WORK TASK: Locate the line that contains "- GitHub: [@clintonjosephs](https://github.com/clintonjosephs)". Reproduce it and all following lines up to the end of the material, exactly and with nothing added.
--------------------------------------------------
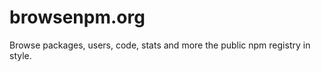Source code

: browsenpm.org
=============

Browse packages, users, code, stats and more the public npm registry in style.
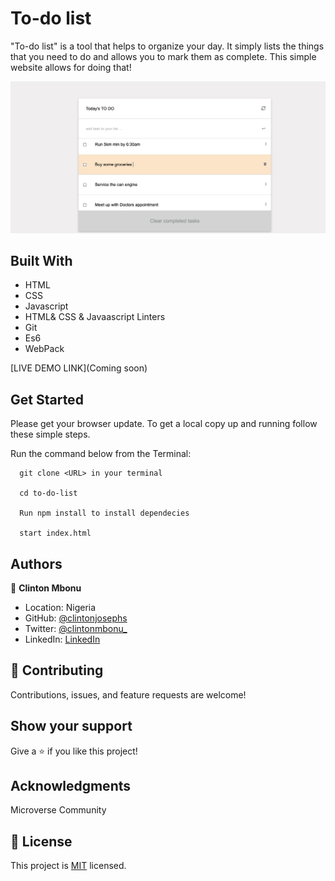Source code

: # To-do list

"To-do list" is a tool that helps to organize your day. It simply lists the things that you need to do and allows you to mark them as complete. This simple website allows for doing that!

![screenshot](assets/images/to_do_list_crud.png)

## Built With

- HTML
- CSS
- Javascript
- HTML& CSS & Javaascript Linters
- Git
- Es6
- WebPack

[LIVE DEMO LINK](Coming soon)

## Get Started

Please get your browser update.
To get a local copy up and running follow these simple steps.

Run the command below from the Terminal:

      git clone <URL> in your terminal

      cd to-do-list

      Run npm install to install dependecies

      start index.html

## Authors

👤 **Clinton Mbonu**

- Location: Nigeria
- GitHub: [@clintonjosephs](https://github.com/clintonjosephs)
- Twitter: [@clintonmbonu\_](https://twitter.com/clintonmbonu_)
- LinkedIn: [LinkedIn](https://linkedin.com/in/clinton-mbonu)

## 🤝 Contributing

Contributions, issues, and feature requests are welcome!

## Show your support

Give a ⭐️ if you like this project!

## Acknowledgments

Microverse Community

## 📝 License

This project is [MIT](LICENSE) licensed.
--------------------------------------------------
ANSWER TO THE EXERCISE:
- GitHub: [@clintonjosephs](https://github.com/clintonjosephs)
- Twitter: [@clintonmbonu\_](https://twitter.com/clintonmbonu_)
- LinkedIn: [LinkedIn](https://linkedin.com/in/clinton-mbonu)

## 🤝 Contributing

Contributions, issues, and feature requests are welcome!

## Show your support

Give a ⭐️ if you like this project!

## Acknowledgments

Microverse Community

## 📝 License

This project is [MIT](LICENSE) licensed.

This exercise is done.